→ Records:
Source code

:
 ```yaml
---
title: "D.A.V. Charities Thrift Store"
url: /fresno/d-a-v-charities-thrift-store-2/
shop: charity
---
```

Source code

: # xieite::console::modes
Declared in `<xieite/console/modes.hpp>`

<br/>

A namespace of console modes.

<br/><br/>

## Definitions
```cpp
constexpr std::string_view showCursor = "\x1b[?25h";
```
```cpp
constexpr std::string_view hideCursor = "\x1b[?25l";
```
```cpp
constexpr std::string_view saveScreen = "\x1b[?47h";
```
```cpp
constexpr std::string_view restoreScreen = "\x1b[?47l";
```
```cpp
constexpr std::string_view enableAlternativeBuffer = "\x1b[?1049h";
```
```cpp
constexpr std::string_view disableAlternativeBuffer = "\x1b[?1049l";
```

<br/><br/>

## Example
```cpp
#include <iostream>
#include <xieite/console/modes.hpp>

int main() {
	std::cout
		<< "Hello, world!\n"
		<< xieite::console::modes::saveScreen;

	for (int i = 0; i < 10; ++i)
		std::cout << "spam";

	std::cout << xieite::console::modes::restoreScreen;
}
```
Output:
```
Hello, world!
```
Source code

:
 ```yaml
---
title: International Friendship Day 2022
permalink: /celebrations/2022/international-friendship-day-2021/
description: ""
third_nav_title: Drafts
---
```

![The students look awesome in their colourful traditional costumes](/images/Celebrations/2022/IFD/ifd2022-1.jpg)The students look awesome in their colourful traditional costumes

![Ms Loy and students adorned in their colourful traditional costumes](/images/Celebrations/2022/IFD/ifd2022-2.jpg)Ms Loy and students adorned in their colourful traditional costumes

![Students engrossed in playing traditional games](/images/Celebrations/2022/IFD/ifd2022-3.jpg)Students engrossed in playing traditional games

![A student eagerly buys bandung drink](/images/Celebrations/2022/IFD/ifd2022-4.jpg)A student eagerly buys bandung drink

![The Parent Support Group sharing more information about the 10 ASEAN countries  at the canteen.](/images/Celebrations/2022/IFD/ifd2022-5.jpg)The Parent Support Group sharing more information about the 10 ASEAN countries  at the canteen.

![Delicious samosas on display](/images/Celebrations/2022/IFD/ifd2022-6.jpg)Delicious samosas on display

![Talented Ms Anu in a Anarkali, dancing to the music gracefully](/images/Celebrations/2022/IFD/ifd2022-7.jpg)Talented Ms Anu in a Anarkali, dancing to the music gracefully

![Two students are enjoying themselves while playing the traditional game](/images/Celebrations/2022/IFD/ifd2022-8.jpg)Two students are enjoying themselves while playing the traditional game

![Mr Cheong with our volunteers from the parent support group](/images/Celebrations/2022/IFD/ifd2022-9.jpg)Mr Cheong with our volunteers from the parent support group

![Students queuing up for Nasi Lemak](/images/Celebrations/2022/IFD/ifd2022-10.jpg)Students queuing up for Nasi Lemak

→ What is being asked: Only lines with the string "traditional" belong in the answer; copy each of them from the listing.

→ Task answer:
![The students look awesome in their colourful traditional costumes](/images/Celebrations/2022/IFD/ifd2022-1.jpg)The students look awesome in their colourful traditional costumes
![Ms Loy and students adorned in their colourful traditional costumes](/images/Celebrations/2022/IFD/ifd2022-2.jpg)Ms Loy and students adorned in their colourful traditional costumes
![Students engrossed in playing traditional games](/images/Celebrations/2022/IFD/ifd2022-3.jpg)Students engrossed in playing traditional games
![Two students are enjoying themselves while playing the traditional game](/images/Celebrations/2022/IFD/ifd2022-8.jpg)Two students are enjoying themselves while playing the traditional game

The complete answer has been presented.